DIRECTIONS
Copy out, unchanged, every line from the start of the records to the line that contains "serving corporate profit?", and stop there.

(Stored dataset items)

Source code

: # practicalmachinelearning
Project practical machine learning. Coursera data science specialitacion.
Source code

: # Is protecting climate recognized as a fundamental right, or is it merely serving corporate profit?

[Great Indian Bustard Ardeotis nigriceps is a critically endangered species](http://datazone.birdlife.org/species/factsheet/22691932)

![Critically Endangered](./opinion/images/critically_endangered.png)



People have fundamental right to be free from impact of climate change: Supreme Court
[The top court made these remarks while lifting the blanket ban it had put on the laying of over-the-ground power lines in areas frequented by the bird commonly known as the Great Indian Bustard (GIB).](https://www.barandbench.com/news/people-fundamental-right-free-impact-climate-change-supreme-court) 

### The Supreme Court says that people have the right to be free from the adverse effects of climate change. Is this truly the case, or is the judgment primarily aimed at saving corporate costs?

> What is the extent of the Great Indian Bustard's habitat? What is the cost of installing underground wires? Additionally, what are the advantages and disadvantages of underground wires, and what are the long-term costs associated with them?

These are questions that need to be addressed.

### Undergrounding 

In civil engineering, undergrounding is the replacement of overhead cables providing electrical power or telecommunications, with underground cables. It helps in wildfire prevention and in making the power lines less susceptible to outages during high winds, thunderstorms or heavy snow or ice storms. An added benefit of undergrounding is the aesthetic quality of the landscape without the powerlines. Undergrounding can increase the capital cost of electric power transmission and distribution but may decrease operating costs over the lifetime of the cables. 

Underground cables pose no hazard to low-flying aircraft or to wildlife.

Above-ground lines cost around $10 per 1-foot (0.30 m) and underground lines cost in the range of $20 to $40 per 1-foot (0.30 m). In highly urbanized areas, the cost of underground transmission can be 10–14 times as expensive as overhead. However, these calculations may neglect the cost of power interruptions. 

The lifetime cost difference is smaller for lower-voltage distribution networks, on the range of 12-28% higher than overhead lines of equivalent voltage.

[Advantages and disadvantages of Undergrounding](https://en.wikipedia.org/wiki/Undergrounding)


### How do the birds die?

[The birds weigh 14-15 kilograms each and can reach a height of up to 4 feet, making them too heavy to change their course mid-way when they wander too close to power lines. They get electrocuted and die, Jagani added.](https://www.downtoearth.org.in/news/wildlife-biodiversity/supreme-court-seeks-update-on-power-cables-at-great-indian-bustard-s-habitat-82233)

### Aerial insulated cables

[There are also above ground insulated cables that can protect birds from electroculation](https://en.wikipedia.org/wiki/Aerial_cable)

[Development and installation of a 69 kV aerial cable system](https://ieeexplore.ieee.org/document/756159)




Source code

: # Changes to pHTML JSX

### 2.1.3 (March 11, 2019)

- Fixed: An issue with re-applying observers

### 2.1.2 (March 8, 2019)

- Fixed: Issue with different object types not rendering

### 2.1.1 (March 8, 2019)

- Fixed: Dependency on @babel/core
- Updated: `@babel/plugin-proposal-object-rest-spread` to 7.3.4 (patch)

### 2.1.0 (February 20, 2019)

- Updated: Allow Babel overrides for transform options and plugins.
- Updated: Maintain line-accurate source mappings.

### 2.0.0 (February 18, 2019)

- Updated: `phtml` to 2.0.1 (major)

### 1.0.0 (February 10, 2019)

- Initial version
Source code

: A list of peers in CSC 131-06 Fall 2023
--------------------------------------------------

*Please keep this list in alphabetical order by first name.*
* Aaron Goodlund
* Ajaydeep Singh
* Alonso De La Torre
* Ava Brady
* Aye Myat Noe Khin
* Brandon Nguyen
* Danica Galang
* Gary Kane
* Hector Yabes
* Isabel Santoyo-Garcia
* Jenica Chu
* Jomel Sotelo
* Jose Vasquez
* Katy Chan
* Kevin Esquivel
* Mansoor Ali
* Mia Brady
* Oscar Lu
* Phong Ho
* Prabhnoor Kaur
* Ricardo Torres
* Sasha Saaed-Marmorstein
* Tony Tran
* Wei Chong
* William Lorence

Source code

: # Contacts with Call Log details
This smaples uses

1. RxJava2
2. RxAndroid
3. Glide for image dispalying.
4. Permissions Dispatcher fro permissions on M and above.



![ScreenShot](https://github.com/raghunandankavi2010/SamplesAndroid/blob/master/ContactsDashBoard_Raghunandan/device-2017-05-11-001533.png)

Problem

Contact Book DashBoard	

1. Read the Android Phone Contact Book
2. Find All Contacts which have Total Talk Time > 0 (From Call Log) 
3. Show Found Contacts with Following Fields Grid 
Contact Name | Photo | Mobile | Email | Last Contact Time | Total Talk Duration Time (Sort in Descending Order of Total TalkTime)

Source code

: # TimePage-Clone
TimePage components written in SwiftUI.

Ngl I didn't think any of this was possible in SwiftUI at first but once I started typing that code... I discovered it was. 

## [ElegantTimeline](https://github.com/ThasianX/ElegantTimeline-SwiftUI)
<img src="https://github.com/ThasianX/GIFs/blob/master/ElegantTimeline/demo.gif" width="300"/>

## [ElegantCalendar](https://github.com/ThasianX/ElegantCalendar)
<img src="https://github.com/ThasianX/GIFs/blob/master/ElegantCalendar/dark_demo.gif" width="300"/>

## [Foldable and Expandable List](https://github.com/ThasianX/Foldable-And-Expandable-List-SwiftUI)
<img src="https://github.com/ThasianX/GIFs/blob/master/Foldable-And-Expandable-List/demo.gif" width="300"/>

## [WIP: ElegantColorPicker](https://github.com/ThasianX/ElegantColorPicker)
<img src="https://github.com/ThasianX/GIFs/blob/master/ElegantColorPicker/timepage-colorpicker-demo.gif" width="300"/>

ANSWER TO THE EXERCISE
Source code

: # practicalmachinelearning
Project practical machine learning. Coursera data science specialitacion.
Source code

: # Is protecting climate recognized as a fundamental right, or is it merely serving corporate profit?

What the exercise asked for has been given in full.